- Plain-text document sources
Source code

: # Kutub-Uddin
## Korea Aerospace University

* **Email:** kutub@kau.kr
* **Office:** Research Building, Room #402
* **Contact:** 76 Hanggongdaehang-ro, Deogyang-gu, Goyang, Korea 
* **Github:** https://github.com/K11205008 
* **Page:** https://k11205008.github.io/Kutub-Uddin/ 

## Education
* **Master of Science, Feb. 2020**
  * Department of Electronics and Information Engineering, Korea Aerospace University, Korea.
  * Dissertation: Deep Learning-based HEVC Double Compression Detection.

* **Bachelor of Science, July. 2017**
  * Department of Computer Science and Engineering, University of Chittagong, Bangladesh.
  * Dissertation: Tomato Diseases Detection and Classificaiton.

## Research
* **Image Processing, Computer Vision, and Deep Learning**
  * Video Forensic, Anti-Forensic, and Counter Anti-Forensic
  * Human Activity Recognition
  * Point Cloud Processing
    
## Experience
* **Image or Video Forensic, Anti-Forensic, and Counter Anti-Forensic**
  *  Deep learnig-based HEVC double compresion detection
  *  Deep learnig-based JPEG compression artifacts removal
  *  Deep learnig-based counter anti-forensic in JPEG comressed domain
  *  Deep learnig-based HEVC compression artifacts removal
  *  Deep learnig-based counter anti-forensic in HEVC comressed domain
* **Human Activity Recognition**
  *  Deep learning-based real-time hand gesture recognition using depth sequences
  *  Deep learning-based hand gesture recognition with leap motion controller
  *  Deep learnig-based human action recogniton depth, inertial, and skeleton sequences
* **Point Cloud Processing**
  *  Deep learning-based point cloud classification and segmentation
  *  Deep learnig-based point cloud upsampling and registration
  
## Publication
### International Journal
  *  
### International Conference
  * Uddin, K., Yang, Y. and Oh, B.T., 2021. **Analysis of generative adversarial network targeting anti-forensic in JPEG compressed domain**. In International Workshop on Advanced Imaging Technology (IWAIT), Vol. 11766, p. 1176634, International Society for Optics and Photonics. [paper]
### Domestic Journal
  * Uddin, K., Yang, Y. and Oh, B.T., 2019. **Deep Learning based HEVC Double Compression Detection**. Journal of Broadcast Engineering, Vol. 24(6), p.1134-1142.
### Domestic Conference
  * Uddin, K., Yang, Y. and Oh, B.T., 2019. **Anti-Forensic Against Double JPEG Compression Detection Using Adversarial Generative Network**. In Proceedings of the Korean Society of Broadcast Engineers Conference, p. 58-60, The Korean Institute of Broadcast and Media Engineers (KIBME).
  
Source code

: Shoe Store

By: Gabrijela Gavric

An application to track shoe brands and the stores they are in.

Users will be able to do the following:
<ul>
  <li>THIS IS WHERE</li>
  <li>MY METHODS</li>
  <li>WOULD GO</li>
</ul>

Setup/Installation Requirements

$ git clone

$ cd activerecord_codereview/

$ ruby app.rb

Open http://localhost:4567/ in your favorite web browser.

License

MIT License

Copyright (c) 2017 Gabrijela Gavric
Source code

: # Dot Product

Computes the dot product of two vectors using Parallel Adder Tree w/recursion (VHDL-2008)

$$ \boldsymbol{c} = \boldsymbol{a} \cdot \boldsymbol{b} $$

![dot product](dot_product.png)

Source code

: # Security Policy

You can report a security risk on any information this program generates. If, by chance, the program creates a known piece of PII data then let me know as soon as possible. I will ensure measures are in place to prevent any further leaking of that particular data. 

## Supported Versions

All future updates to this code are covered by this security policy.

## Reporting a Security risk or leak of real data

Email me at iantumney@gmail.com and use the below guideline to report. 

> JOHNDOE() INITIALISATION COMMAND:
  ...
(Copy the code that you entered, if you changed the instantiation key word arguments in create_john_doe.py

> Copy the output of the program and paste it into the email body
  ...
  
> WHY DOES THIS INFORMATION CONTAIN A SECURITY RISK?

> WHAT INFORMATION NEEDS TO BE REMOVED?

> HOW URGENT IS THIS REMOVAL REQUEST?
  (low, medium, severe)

- Instructions to follow
Above are the records. Copy the lines beginning at the one that has "<li>MY METHODS</li>" and ending with the one that has "Computes the dot", unchanged.

- Output of the task
  <li>MY METHODS</li>
  <li>WOULD GO</li>
</ul>

Setup/Installation Requirements

$ git clone

$ cd activerecord_codereview/

$ ruby app.rb

Open http://localhost:4567/ in your favorite web browser.

License

MIT License

Copyright (c) 2017 Gabrijela Gavric
Source code

: # Dot Product

Computes the dot product of two vectors using Parallel Adder Tree w/recursion (VHDL-2008)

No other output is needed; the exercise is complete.